[Provided records — start]
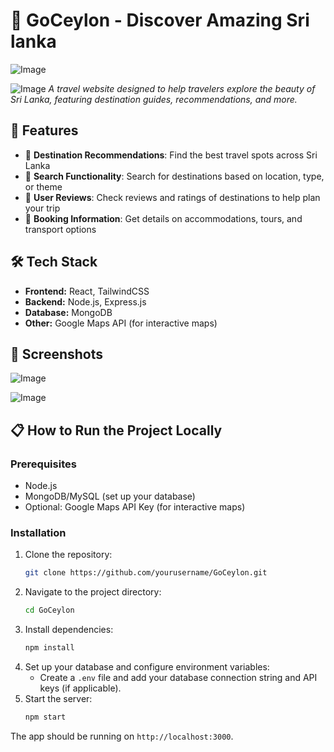 # 🌴 GoCeylon - Discover Amazing Sri lanka
![Image](https://github.com/user-attachments/assets/e878a62e-e070-4080-bfa5-f942a07717aa)

![Image](https://github.com/user-attachments/assets/95350f1c-9d3c-4b1a-b1b6-e25c2e035312)
*A travel website designed to help travelers explore the beauty of Sri Lanka, featuring destination guides, recommendations, and more.*

## 🚀 Features
- 🔹 **Destination Recommendations**: Find the best travel spots across Sri Lanka
- 🔹 **Search Functionality**: Search for destinations based on location, type, or theme
- 🔹 **User Reviews**: Check reviews and ratings of destinations to help plan your trip
- 🔹 **Booking Information**: Get details on accommodations, tours, and transport options

## 🛠️ Tech Stack
- **Frontend:** React, TailwindCSS
- **Backend:** Node.js, Express.js
- **Database:** MongoDB
- **Other:** Google Maps API (for interactive maps)

## 📸 Screenshots

![Image](https://github.com/user-attachments/assets/ed39db58-a087-414b-aa3b-b1e1facc6c90)

![Image](https://github.com/user-attachments/assets/85c14e45-85ef-4c76-a769-ca86074deec9)

## 📋 How to Run the Project Locally

### Prerequisites
- Node.js
- MongoDB/MySQL (set up your database)
- Optional: Google Maps API Key (for interactive maps)

### Installation
1. Clone the repository:
    ```bash
    git clone https://github.com/yourusername/GoCeylon.git
    ```
2. Navigate to the project directory:
    ```bash
    cd GoCeylon
    ```
3. Install dependencies:
    ```bash
    npm install
    ```
4. Set up your database and configure environment variables:
    - Create a `.env` file and add your database connection string and API keys (if applicable).
5. Start the server:
    ```bash
    npm start
    ```

The app should be running on `http://localhost:3000`.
[Provided records — finish]
- **Problem statement**:
Before handing back the copy, remove the pictures; otherwise print the data exactly.

- **Answer to this exercise**:
 # 🌴 GoCeylon - Discover Amazing Sri lanka
![Image](https://github.com/user-attachments/assets/e878a62e-e070-4080-bfa5-f942a07717aa)

![Image](https://github.com/user-attachments/assets/95350f1c-9d3c-4b1a-b1b6-e25c2e035312)
*A travel website designed to help travelers explore the beauty of Sri Lanka, featuring destination guides, recommendations, and more.*

## 🚀 Features
- 🔹 **Destination Recommendations**: Find the best travel spots across Sri Lanka
- 🔹 **Search Functionality**: Search for destinations based on location, type, or theme
- 🔹 **User Reviews**: Check reviews and ratings of destinations to help plan your trip
- 🔹 **Booking Information**: Get details on accommodations, tours, and transport options

## 🛠️ Tech Stack
- **Frontend:** React, TailwindCSS
- **Backend:** Node.js, Express.js
- **Database:** MongoDB
- **Other:** Google Maps API (for interactive maps)

## 📸 Screenshots

![Image](https://github.com/user-attachments/assets/ed39db58-a087-414b-aa3b-b1e1facc6c90)

![Image](https://github.com/user-attachments/assets/85c14e45-85ef-4c76-a769-ca86074deec9)

## 📋 How to Run the Project Locally

### Prerequisites
- Node.js
- MongoDB/MySQL (set up your database)
- Optional: Google Maps API Key (for interactive maps)

### Installation
1. Clone the repository:
    ```bash
    git clone https://github.com/yourusername/GoCeylon.git
    ```
2. Navigate to the project directory:
    ```bash
    cd GoCeylon
    ```
3. Install dependencies:
    ```bash
    npm install
    ```
4. Set up your database and configure environment variables:
    - Create a `.env` file and add your database connection string and API keys (if applicable).
5. Start the server:
    ```bash
    npm start
    ```

The app should be running on `http://localhost:3000`.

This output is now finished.